(Collected data)
::::::

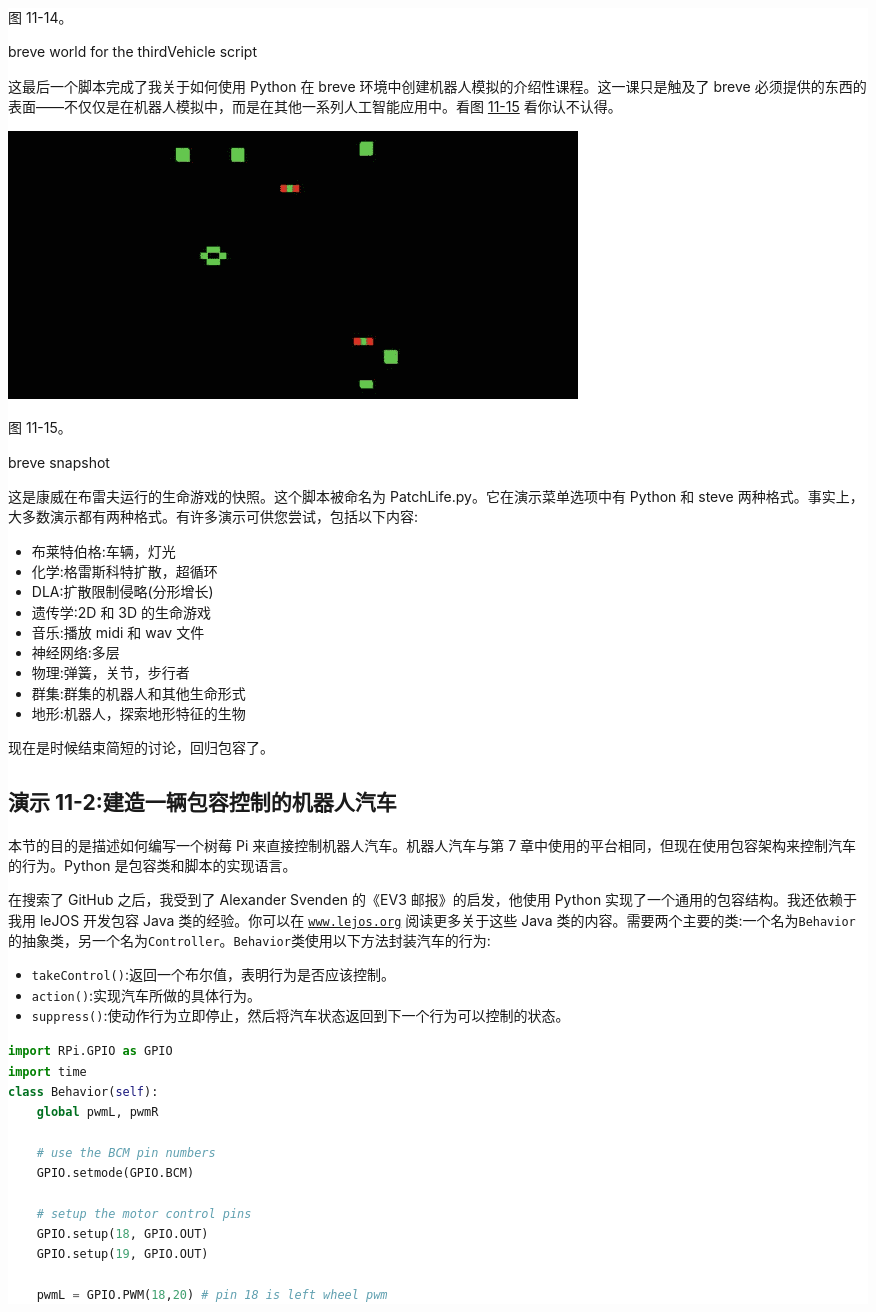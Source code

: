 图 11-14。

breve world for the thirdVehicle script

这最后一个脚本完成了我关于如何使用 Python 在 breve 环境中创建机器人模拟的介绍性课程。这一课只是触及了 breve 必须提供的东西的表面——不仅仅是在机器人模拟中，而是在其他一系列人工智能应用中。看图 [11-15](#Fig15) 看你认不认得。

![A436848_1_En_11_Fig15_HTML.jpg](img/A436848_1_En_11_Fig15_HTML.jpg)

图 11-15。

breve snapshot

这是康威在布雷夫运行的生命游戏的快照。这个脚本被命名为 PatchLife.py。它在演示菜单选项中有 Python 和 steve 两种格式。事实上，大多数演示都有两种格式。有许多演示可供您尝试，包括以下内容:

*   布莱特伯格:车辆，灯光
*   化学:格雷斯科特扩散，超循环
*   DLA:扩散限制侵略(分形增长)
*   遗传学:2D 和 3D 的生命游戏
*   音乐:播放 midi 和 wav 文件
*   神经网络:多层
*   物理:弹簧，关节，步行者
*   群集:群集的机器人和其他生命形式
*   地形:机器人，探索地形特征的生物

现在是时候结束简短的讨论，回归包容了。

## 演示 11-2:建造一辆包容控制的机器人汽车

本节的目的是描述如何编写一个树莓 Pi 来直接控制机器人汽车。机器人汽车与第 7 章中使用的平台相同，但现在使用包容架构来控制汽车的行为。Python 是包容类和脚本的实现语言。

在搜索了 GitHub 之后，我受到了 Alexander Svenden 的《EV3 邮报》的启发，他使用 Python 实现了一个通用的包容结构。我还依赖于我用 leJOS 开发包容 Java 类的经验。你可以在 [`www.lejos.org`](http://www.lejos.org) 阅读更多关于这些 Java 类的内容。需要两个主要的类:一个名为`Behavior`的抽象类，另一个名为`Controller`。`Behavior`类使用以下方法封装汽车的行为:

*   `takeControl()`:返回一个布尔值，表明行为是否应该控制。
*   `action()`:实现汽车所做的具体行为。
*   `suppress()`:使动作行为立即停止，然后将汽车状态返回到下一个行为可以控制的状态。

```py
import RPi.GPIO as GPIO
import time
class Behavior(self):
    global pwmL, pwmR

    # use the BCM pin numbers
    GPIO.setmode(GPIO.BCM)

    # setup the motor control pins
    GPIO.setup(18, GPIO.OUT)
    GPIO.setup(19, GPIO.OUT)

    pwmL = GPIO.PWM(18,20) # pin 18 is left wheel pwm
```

::::::

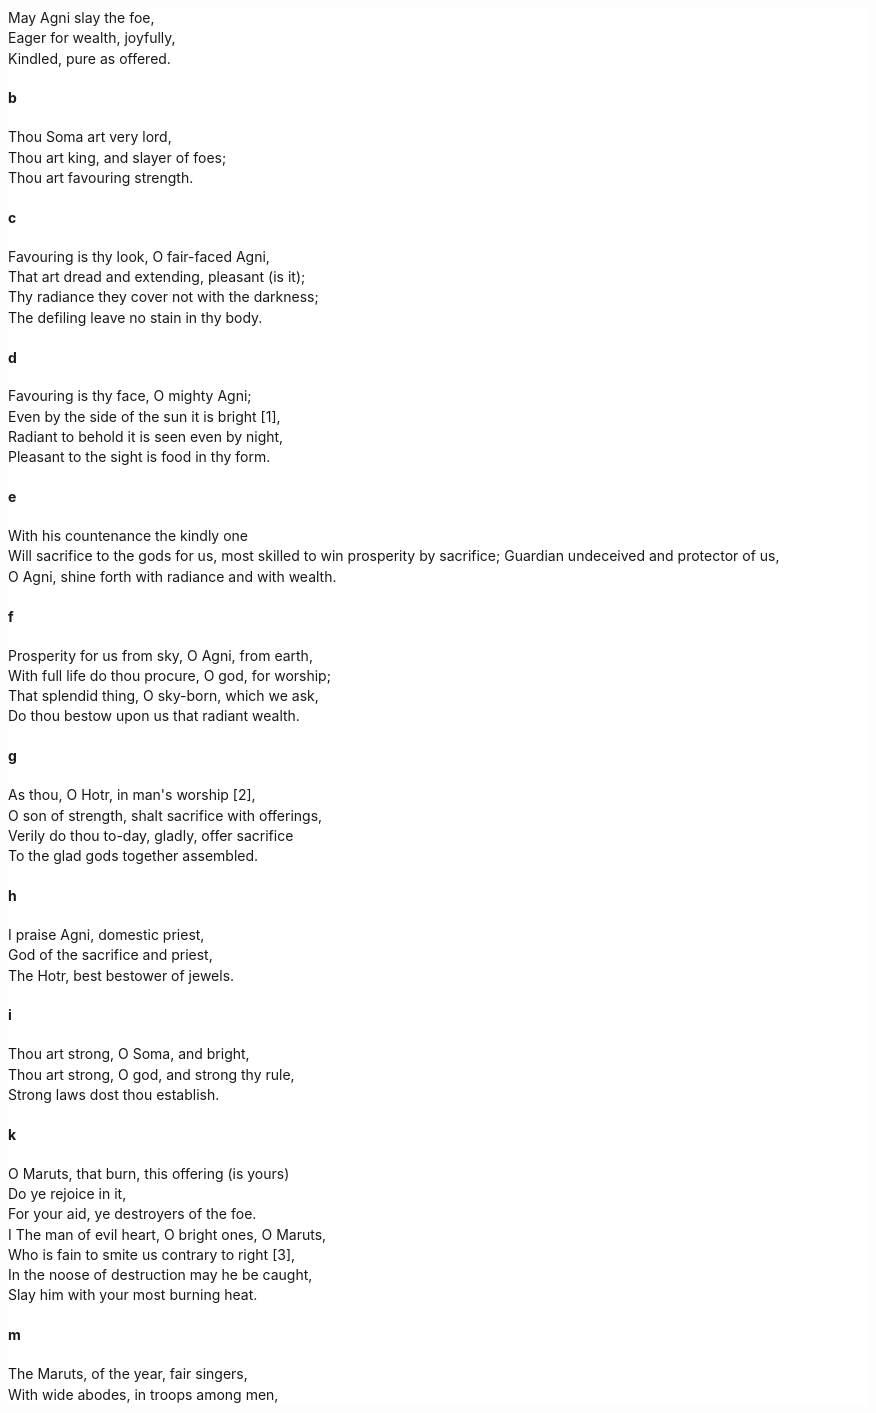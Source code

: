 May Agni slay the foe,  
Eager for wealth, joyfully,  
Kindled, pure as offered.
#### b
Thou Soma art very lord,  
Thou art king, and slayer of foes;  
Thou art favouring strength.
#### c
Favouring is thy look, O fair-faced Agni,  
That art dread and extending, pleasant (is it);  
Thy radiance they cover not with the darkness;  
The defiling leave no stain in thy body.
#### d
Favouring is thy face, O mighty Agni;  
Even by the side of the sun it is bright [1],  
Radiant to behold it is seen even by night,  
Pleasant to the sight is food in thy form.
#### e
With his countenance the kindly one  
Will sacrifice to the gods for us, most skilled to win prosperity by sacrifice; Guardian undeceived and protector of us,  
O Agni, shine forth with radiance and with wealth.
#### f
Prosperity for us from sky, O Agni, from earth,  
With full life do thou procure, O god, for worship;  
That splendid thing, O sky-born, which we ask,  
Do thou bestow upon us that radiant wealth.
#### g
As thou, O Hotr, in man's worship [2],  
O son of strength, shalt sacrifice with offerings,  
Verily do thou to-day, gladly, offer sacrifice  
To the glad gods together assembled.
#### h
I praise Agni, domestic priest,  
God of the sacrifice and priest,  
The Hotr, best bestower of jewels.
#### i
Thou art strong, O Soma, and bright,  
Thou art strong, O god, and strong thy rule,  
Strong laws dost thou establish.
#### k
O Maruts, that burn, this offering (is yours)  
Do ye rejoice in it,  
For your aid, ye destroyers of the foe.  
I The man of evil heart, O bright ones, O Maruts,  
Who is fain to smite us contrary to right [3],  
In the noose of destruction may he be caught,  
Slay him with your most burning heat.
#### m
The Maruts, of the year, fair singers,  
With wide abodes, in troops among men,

::::::

■ WHAT THE TASK ASKS: Look above for the line with "这最后一个脚本完成了我关于如何使用 Python 在" and the line with "## 演示 11-2:建造一辆包容控制的机器人汽车". Write out those two lines and all the lines between them, exactly, and no others.

■ THE COMPLETED TASK:
这最后一个脚本完成了我关于如何使用 Python 在 breve 环境中创建机器人模拟的介绍性课程。这一课只是触及了 breve 必须提供的东西的表面——不仅仅是在机器人模拟中，而是在其他一系列人工智能应用中。看图 [11-15](#Fig15) 看你认不认得。

![A436848_1_En_11_Fig15_HTML.jpg](img/A436848_1_En_11_Fig15_HTML.jpg)

图 11-15。

breve snapshot

这是康威在布雷夫运行的生命游戏的快照。这个脚本被命名为 PatchLife.py。它在演示菜单选项中有 Python 和 steve 两种格式。事实上，大多数演示都有两种格式。有许多演示可供您尝试，包括以下内容:

*   布莱特伯格:车辆，灯光
*   化学:格雷斯科特扩散，超循环
*   DLA:扩散限制侵略(分形增长)
*   遗传学:2D 和 3D 的生命游戏
*   音乐:播放 midi 和 wav 文件
*   神经网络:多层
*   物理:弹簧，关节，步行者
*   群集:群集的机器人和其他生命形式
*   地形:机器人，探索地形特征的生物

现在是时候结束简短的讨论，回归包容了。

## 演示 11-2:建造一辆包容控制的机器人汽车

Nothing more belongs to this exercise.